§ WORK INSTRUCTION: Every single entry needs to appear again exactly as given.

Records drawn from a dataset:
= = =
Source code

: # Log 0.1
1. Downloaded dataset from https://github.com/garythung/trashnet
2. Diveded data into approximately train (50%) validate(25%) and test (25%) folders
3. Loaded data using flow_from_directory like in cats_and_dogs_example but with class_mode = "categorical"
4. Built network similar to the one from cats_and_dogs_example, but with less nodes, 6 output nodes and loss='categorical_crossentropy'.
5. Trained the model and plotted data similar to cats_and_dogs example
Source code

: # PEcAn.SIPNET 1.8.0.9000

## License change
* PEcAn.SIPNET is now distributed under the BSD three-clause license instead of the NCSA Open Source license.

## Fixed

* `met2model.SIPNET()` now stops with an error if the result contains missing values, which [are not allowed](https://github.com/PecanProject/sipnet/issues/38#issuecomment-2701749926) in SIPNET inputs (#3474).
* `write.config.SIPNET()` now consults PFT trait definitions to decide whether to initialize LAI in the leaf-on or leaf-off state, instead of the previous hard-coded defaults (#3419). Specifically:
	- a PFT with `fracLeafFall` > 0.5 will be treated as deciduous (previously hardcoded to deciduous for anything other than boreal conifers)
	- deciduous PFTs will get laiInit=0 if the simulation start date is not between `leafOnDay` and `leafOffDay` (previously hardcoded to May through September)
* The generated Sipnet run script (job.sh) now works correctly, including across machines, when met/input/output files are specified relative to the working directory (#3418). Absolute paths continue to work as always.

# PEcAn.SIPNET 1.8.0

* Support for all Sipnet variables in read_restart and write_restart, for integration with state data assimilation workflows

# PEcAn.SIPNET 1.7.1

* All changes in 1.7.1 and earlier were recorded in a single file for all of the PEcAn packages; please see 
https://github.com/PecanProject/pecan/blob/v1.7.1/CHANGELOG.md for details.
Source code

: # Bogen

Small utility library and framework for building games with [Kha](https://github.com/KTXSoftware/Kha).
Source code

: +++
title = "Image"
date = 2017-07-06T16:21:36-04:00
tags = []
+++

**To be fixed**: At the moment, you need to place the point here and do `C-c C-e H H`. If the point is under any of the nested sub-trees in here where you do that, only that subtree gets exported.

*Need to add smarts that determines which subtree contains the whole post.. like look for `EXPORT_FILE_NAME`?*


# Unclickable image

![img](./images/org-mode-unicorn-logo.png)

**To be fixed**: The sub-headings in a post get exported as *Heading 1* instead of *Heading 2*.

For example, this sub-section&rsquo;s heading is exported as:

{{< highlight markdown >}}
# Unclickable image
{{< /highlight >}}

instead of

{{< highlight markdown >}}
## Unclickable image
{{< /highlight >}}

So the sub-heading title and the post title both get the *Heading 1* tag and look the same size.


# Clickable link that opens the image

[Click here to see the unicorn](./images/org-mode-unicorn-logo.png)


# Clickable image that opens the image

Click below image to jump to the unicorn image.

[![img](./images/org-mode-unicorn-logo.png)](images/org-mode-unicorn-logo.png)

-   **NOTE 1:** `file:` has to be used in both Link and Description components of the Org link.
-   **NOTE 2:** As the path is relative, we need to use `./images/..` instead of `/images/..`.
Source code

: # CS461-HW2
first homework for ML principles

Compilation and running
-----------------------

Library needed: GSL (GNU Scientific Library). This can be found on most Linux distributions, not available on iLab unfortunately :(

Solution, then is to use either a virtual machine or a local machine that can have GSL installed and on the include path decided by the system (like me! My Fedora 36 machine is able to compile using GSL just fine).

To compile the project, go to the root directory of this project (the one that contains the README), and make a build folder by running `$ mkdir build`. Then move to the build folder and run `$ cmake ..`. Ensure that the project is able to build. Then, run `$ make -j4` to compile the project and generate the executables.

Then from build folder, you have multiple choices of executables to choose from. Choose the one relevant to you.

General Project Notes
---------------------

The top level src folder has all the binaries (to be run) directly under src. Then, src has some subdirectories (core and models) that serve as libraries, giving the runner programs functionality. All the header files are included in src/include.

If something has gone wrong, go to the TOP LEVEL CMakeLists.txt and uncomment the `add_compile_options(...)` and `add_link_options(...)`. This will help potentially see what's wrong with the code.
= = =
§ RESULT BELOW:
Source code

: # Log 0.1
1. Downloaded dataset from https://github.com/garythung/trashnet
2. Diveded data into approximately train (50%) validate(25%) and test (25%) folders
3. Loaded data using flow_from_directory like in cats_and_dogs_example but with class_mode = "categorical"
4. Built network similar to the one from cats_and_dogs_example, but with less nodes, 6 output nodes and loss='categorical_crossentropy'.
5. Trained the model and plotted data similar to cats_and_dogs example
Source code

: # PEcAn.SIPNET 1.8.0.9000

## License change
* PEcAn.SIPNET is now distributed under the BSD three-clause license instead of the NCSA Open Source license.

## Fixed

* `met2model.SIPNET()` now stops with an error if the result contains missing values, which [are not allowed](https://github.com/PecanProject/sipnet/issues/38#issuecomment-2701749926) in SIPNET inputs (#3474).
* `write.config.SIPNET()` now consults PFT trait definitions to decide whether to initialize LAI in the leaf-on or leaf-off state, instead of the previous hard-coded defaults (#3419). Specifically:
	- a PFT with `fracLeafFall` > 0.5 will be treated as deciduous (previously hardcoded to deciduous for anything other than boreal conifers)
	- deciduous PFTs will get laiInit=0 if the simulation start date is not between `leafOnDay` and `leafOffDay` (previously hardcoded to May through September)
* The generated Sipnet run script (job.sh) now works correctly, including across machines, when met/input/output files are specified relative to the working directory (#3418). Absolute paths continue to work as always.

# PEcAn.SIPNET 1.8.0

* Support for all Sipnet variables in read_restart and write_restart, for integration with state data assimilation workflows

# PEcAn.SIPNET 1.7.1

* All changes in 1.7.1 and earlier were recorded in a single file for all of the PEcAn packages; please see 
https://github.com/PecanProject/pecan/blob/v1.7.1/CHANGELOG.md for details.
Source code

: # Bogen

Small utility library and framework for building games with [Kha](https://github.com/KTXSoftware/Kha).
Source code

: +++
title = "Image"
date = 2017-07-06T16:21:36-04:00
tags = []
+++

**To be fixed**: At the moment, you need to place the point here and do `C-c C-e H H`. If the point is under any of the nested sub-trees in here where you do that, only that subtree gets exported.

*Need to add smarts that determines which subtree contains the whole post.. like look for `EXPORT_FILE_NAME`?*


# Unclickable image

![img](./images/org-mode-unicorn-logo.png)

**To be fixed**: The sub-headings in a post get exported as *Heading 1* instead of *Heading 2*.

For example, this sub-section&rsquo;s heading is exported as:

{{< highlight markdown >}}
# Unclickable image
{{< /highlight >}}

instead of

{{< highlight markdown >}}
## Unclickable image
{{< /highlight >}}

So the sub-heading title and the post title both get the *Heading 1* tag and look the same size.


# Clickable link that opens the image

[Click here to see the unicorn](./images/org-mode-unicorn-logo.png)


# Clickable image that opens the image

Click below image to jump to the unicorn image.

[![img](./images/org-mode-unicorn-logo.png)](images/org-mode-unicorn-logo.png)

-   **NOTE 1:** `file:` has to be used in both Link and Description components of the Org link.
-   **NOTE 2:** As the path is relative, we need to use `./images/..` instead of `/images/..`.
Source code

: # CS461-HW2
first homework for ML principles

Compilation and running
-----------------------

Library needed: GSL (GNU Scientific Library). This can be found on most Linux distributions, not available on iLab unfortunately :(

Solution, then is to use either a virtual machine or a local machine that can have GSL installed and on the include path decided by the system (like me! My Fedora 36 machine is able to compile using GSL just fine).

To compile the project, go to the root directory of this project (the one that contains the README), and make a build folder by running `$ mkdir build`. Then move to the build folder and run `$ cmake ..`. Ensure that the project is able to build. Then, run `$ make -j4` to compile the project and generate the executables.

Then from build folder, you have multiple choices of executables to choose from. Choose the one relevant to you.

General Project Notes
---------------------

The top level src folder has all the binaries (to be run) directly under src. Then, src has some subdirectories (core and models) that serve as libraries, giving the runner programs functionality. All the header files are included in src/include.

If something has gone wrong, go to the TOP LEVEL CMakeLists.txt and uncomment the `add_compile_options(...)` and `add_link_options(...)`. This will help potentially see what's wrong with the code.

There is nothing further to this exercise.